We can parallelize multiple downloads from a syncToSynapse by using a ThreadPoolExecutor shared by the downloads (currently we support paraellized part download of file chunks, but download the synced files themselves serially).
Implementation details here: https://github.com/Sage-Bionetworks/synapsePythonClient/pulls
Some performance figures for this change. These were all run on an t2.xlarge (4 cores) in aws-us-east-1.
The client tested configurations are:
SYNPY-1074 (this change)
The current 2.1.1 Synapse client configured for single-threaded downloads (currently the default unless overridden)
The current 2.1.1 Synapse client configured for multi-threaded downloads using the existing multi threaded download functionality (which supports multi threaded part downloads of any single file, but not multi threaded downloads across a sync of files, those are still downloaded serially).
This change should be most beneficial to syncing folders with many small files, since they can be concurrently downloaded. syn22252168 is a Synapse project with 400 text files smaller than 50 bytes distributed in a file hierarchy 3 folders deep with 10 files in every subfolder. This file hierarchy can be recreated with the attached script.

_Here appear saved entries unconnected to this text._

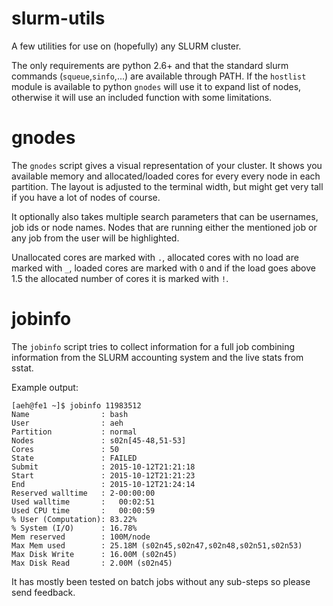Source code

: # slurm-utils
A few utilities for use on (hopefully) any SLURM cluster.

The only requirements are python 2.6+ and that the standard slurm commands
(`squeue`,`sinfo`,...) are available through PATH.
If the `hostlist` module is available to python `gnodes` will use it to expand
list of nodes, otherwise it will use an included function with some
limitations.

# gnodes
The `gnodes` script gives a visual representation of your cluster.
It shows you available memory and allocated/loaded cores for every every node
in each partition.
The layout is adjusted to the terminal width, but might get very tall if you
have a lot of nodes of course.

It optionally also takes multiple search parameters that can be usernames, job
ids or node names. Nodes that are running either the mentioned job or any job
from the user will be highlighted.

Unallocated cores are marked with `.`, allocated cores with no load
are marked with `_`, loaded cores are marked with `O` and if the load
goes above 1.5 the allocated number of cores it is marked with `!`.

# jobinfo
The `jobinfo` script tries to collect information for a full job combining
information from the SLURM accounting system and the live stats from sstat.

Example output:

    [aeh@fe1 ~]$ jobinfo 11983512
    Name                : bash
    User                : aeh
    Partition           : normal
    Nodes               : s02n[45-48,51-53]
    Cores               : 50
    State               : FAILED
    Submit              : 2015-10-12T21:21:18
    Start               : 2015-10-12T21:21:23
    End                 : 2015-10-12T21:24:14
    Reserved walltime   : 2-00:00:00
    Used walltime       :   00:02:51
    Used CPU time       :   00:00:59
    % User (Computation): 83.22%
    % System (I/O)      : 16.78%
    Mem reserved        : 100M/node
    Max Mem used        : 25.18M (s02n45,s02n47,s02n48,s02n51,s02n53)
    Max Disk Write      : 16.00M (s02n45)
    Max Disk Read       : 2.00M (s02n45)

It has mostly been tested on batch jobs without any sub-steps so please send
feedback.
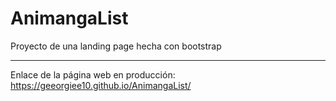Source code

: # AnimangaList
Proyecto de una landing page hecha con bootstrap

---

Enlace de la página web en producción: https://geeorgiee10.github.io/AnimangaList/
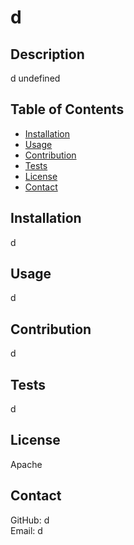 
  # d
  ## Description
  d
  undefined
  ## Table of Contents
  - [Installation](#installation)
  - [Usage](#usage)
  - [Contribution](#contribution)
  - [Tests](#tests)
  - [License](#license)
  - [Contact](##Contact)
  
  ## Installation
  d
  
  ## Usage
  d

  ## Contribution
  d
  
  ## Tests
  d

  ## License
  Apache

  ## Contact
  GitHub: d <br/>
  Email: d
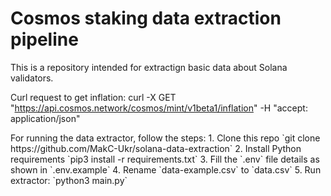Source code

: # Cosmos staking data extraction pipeline

This is a repository intended for extractign basic data about Solana validators. 


Curl request to get inflation: curl -X GET "https://api.cosmos.network/cosmos/mint/v1beta1/inflation" -H  "accept: application/json"

<REDACTED>
For running the data extractor, follow the steps:
1. Clone this repo `git clone https://github.com/MakC-Ukr/solana-data-extraction`
2. Install Python requirements `pip3 install -r requirements.txt`
3. Fill the `.env` file details as shown in `.env.example`
4. Rename `data-example.csv` to `data.csv`
5. Run extractor: `python3 main.py`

A recursive synapse sync was run on this project:
In this test the existing client when configured with the optional multi threaded mode actually performs worse than the client in single threaded mode because of the overhead of launching and running the download in threads isn’t efficient for the small files, and in both cases the files themselves are serially downloaded.
The changes with SYNPY-1074 allow files to be downloaded in parallel, however the individual files are downloaded with a single thread because the download code checks the reported size before deciding which implementation to use.
This test is a real word folder syn21903917 with a mix of large and small files that was reported to have problems as part of SYNPY-1078. Some files are large video files of multiple gigabytes, some are small text files of a few bytes, and some images are a few hundred kB. The project itself is many terabytes, these tests downloaded 50GB of data before filling the available disk at which point the elapsed time was measured.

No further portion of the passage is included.